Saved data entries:
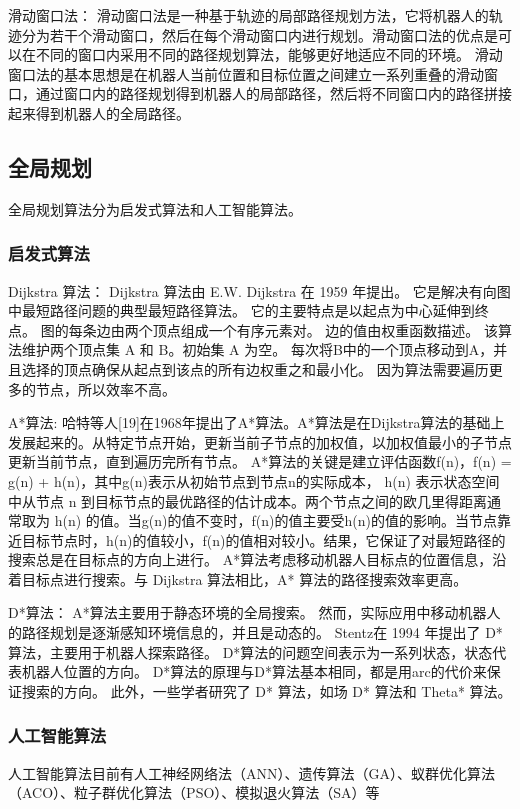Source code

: 滑动窗口法：
滑动窗口法是一种基于轨迹的局部路径规划方法，它将机器人的轨迹分为若干个滑动窗口，然后在每个滑动窗口内进行规划。滑动窗口法的优点是可以在不同的窗口内采用不同的路径规划算法，能够更好地适应不同的环境。
滑动窗口法的基本思想是在机器人当前位置和目标位置之间建立一系列重叠的滑动窗口，通过窗口内的路径规划得到机器人的局部路径，然后将不同窗口内的路径拼接起来得到机器人的全局路径。


\subsection{全局规划}
全局规划算法分为启发式算法和人工智能算法。
\subsubsection{启发式算法}
Dijkstra 算法：
Dijkstra 算法由 E.W. Dijkstra 在 1959 年提出。 它是解决有向图中最短路径问题的典型最短路径算法。 它的主要特点是以起点为中心延伸到终点。 图的每条边由两个顶点组成一个有序元素对。 边的值由权重函数描述。 该算法维护两个顶点集 A 和 B。初始集 A 为空。 每次将B中的一个顶点移动到A，并且选择的顶点确保从起点到该点的所有边权重之和最小化。 因为算法需要遍历更多的节点，所以效率不高。

A*算法:
哈特等人[19]在1968年提出了A*算法。A*算法是在Dijkstra算法的基础上发展起来的。从特定节点开始，更新当前子节点的加权值，以加权值最小的子节点更新当前节点，直到遍历完所有节点。 A*算法的关键是建立评估函数f(n)，f(n) = g(n) + h(n)，其中g(n)表示从初始节点到节点n的实际成本， h(n) 表示状态空间中从节点 n 到目标节点的最优路径的估计成本。两个节点之间的欧几里得距离通常取为 h(n) 的值。当g(n)的值不变时，f(n)的值主要受h(n)的值的影响。当节点靠近目标节点时，h(n)的值较小，f(n)的值相对较小。结果，它保证了对最短路径的搜索总是在目标点的方向上进行。 A*算法考虑移动机器人目标点的位置信息，沿着目标点进行搜索。与 Dijkstra 算法相比，A* 算法的路径搜索效率更高。

D*算法：
A*算法主要用于静态环境的全局搜索。 然而，实际应用中移动机器人的路径规划是逐渐感知环境信息的，并且是动态的。 Stentz在 1994 年提出了 D* 算法，主要用于机器人探索路径。 D*算法的问题空间表示为一系列状态，状态代表机器人位置的方向。 D*算法的原理与D*算法基本相同，都是用arc的代价来保证搜索的方向。 此外，一些学者研究了 D* 算法，如场 D* 算法和 Theta* 算法。


\subsubsection{人工智能算法}
人工智能算法目前有人工神经网络法（ANN）、遗传算法（GA）、蚁群优化算法（ACO）、粒子群优化算法（PSO）、模拟退火算法（SA）等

Work order :: In your copy of the records above, include every line exactly but no pictures.

Solution for this exercise ::
Source code

: 滑动窗口法：
滑动窗口法是一种基于轨迹的局部路径规划方法，它将机器人的轨迹分为若干个滑动窗口，然后在每个滑动窗口内进行规划。滑动窗口法的优点是可以在不同的窗口内采用不同的路径规划算法，能够更好地适应不同的环境。
滑动窗口法的基本思想是在机器人当前位置和目标位置之间建立一系列重叠的滑动窗口，通过窗口内的路径规划得到机器人的局部路径，然后将不同窗口内的路径拼接起来得到机器人的全局路径。


\subsection{全局规划}
全局规划算法分为启发式算法和人工智能算法。
\subsubsection{启发式算法}
Dijkstra 算法：
Dijkstra 算法由 E.W. Dijkstra 在 1959 年提出。 它是解决有向图中最短路径问题的典型最短路径算法。 它的主要特点是以起点为中心延伸到终点。 图的每条边由两个顶点组成一个有序元素对。 边的值由权重函数描述。 该算法维护两个顶点集 A 和 B。初始集 A 为空。 每次将B中的一个顶点移动到A，并且选择的顶点确保从起点到该点的所有边权重之和最小化。 因为算法需要遍历更多的节点，所以效率不高。

A*算法:
哈特等人[19]在1968年提出了A*算法。A*算法是在Dijkstra算法的基础上发展起来的。从特定节点开始，更新当前子节点的加权值，以加权值最小的子节点更新当前节点，直到遍历完所有节点。 A*算法的关键是建立评估函数f(n)，f(n) = g(n) + h(n)，其中g(n)表示从初始节点到节点n的实际成本， h(n) 表示状态空间中从节点 n 到目标节点的最优路径的估计成本。两个节点之间的欧几里得距离通常取为 h(n) 的值。当g(n)的值不变时，f(n)的值主要受h(n)的值的影响。当节点靠近目标节点时，h(n)的值较小，f(n)的值相对较小。结果，它保证了对最短路径的搜索总是在目标点的方向上进行。 A*算法考虑移动机器人目标点的位置信息，沿着目标点进行搜索。与 Dijkstra 算法相比，A* 算法的路径搜索效率更高。

D*算法：
A*算法主要用于静态环境的全局搜索。 然而，实际应用中移动机器人的路径规划是逐渐感知环境信息的，并且是动态的。 Stentz在 1994 年提出了 D* 算法，主要用于机器人探索路径。 D*算法的问题空间表示为一系列状态，状态代表机器人位置的方向。 D*算法的原理与D*算法基本相同，都是用arc的代价来保证搜索的方向。 此外，一些学者研究了 D* 算法，如场 D* 算法和 Theta* 算法。


\subsubsection{人工智能算法}
人工智能算法目前有人工神经网络法（ANN）、遗传算法（GA）、蚁群优化算法（ACO）、粒子群优化算法（PSO）、模拟退火算法（SA）等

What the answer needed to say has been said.